Dies ist das Buch von einem Mann, der das Staunen noch nicht verlernt hat. Gerade dort, wo den meisten das Hören und Sehen vergangen ist, findet Wenders stets etwas, was der Rede wert ist. Ein Blick – und schon bricht eine Geschichte aus. Fast hat man den Eindruck, als könne er es einfach nicht lassen. Wo er auch hinsieht, gerinnt ihm alles sofort zur Erzählung. Das ist für einen Regisseur, der in seinen Filmen dem Erzähldruck immer ausgewichen ist, schon ziemlich erstaunlich.

„Einmal“‚ heißt das Buch, und so beginnt auch jeder neue Abschnitt, dem dann ein, zwei oder mehrere Bilder folgen. Die kurzen Texte nehmen zwar vorweg, was auf den Bildern dann zu sehen ist, aber die Spannung besteht darin, daß man zum einen nie genau weiß, ob man Wenders wirklich jedesmal beim Wort nehmen darf, und daß zum anderen auf den Photos immer ein Überschuß bleibt, den die Texte nicht erfassen.

Wenn Wenders also erzählt, daß er „da, wo John Fords Pferdekutschen einst dahingerast waren, ein umgestürztes Flugzeug“ fand, dann kann man getrost darauf vertrauen, daß auf der nächsten Seite ein umgestürztes Flugzeug vor dem Hintergrund des Monument Valley zu sehen ist. Und doch ist das, was man sieht, immer viel reicher als das, was man erwartet. Und was man daraus dann wiederum macht, schlägt das Sichtbare natürlich auch nochmal um Längen.

Wenn einer eine Reise tut, hieß es mal, hat er was zu erzählen. Wenders gelingt das in seiner photographischen Biographie auch heute noch, indem er in die Ritzen der Welt blickt, dorthin, wo andere nichts mehr sehen, weil sie nichts mehr erwarten. Das ist eine Sache der Einstellung, würde Wenders sagen.

Amerika, Australien, Indien, Portugal, Deutschland. Godard, Coppola, Kurosawa, Eustache, Ray. Vor lauter Reichtum weiß man gar nicht, wo man anfangen soll. Es gibt Sam Shepard und Ron Kovic beim Billard zu sehen, einen einbeinigen Aborigine und traurige alte Cowboys, eingestürzte Häuser und den Regen. Und immer wieder Orte und Landschaften und die Geschichten, die sie erzählen. Die entlegensten Winkel scheinen direkt vor unserer Nase zu liegen, und das Nahe wirkt dafür manchmal ganz fern.

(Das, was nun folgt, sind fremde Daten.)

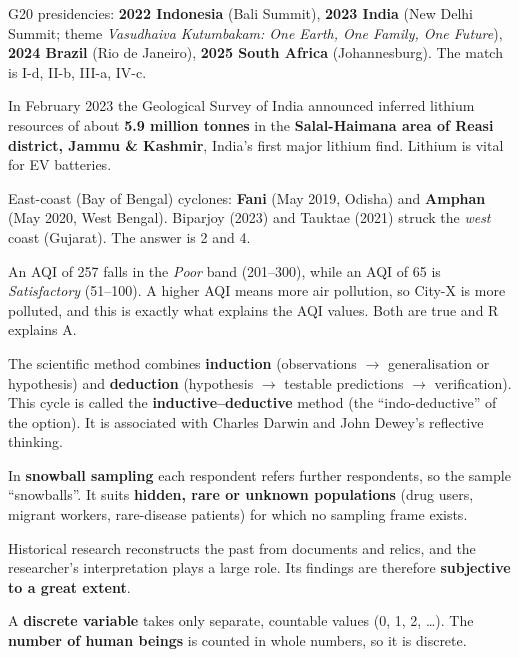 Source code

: G20 presidencies: \textbf{2022 Indonesia} (Bali Summit), \textbf{2023 India} (New Delhi Summit; theme \emph{Vasudhaiva Kutumbakam: One Earth, One Family, One Future}), \textbf{2024 Brazil} (Rio de Janeiro), \textbf{2025 South Africa} (Johannesburg). The match is I-d, II-b, III-a, IV-c.

In February 2023 the Geological Survey of India announced inferred lithium resources of about \textbf{5.9 million tonnes} in the \textbf{Salal-Haimana area of Reasi district, Jammu \& Kashmir}, India's first major lithium find. Lithium is vital for EV batteries.

East-coast (Bay of Bengal) cyclones: \textbf{Fani} (May 2019, Odisha) and \textbf{Amphan} (May 2020, West Bengal).
Biparjoy (2023) and Tauktae (2021) struck the \emph{west} coast (Gujarat). The answer is 2 and 4.

An AQI of 257 falls in the \emph{Poor} band (201--300), while an AQI of 65 is \emph{Satisfactory} (51--100). A higher AQI means more air pollution, so City-X is more polluted, and this is exactly what explains the AQI values. Both are true and R explains A.

The scientific method combines \textbf{induction} (observations $\rightarrow$ generalisation or hypothesis) and \textbf{deduction} (hypothesis $\rightarrow$ testable predictions $\rightarrow$ verification). This cycle is called the \textbf{inductive--deductive} method (the ``indo-deductive'' of the option). It is associated with Charles Darwin and John Dewey's reflective thinking.

In \textbf{snowball sampling} each respondent refers further respondents, so the sample ``snowballs''. It suits \textbf{hidden, rare or unknown populations} (drug users, migrant workers, rare-disease patients) for which no sampling frame exists.

Historical research reconstructs the past from documents and relics, and the researcher's interpretation plays a large role. Its findings are therefore \textbf{subjective to a great extent}.

A \textbf{discrete variable} takes only separate, countable values (0, 1, 2, \ldots). The \textbf{number of human beings} is counted in whole numbers, so it is discrete.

Mal halten mehrere Bilder fest, wie sich etwas an der Kamera vorbeibewegt, ein Tanklastzug auf einer australischen Überlandstraße etwa, und mal, wie sich die Kamera an etwas vorbeibewegt, zum Beispiel an einer Frau auf einem New Yorker Gehsteig mit einem Sonnenreflektor um den Hals. Von Bild zu Bild sieht man, wie die Welt in Bewegung ist und wie die Zeit vergeht, Sekunden, Tage, Jahre. Man kann dem Tod bei der Arbeit zusehen – und dem Leben.

Hier ist also ein Erzähler, dem man sich bedingungslos anvertrauen kann. Und nach Lage der Dinge ist dies der beste deutsche Roman der Saison. Er hat alles, was man sonst so schmerzlich vermißt: Aktion und Reflexion, Schönheit und Welthaltigkeit. Er kennt den Panoramablick und die Detailaufnahme, sympathische und tragische Helden, und hat den Finger am Puls der Zeit. Was will man mehr.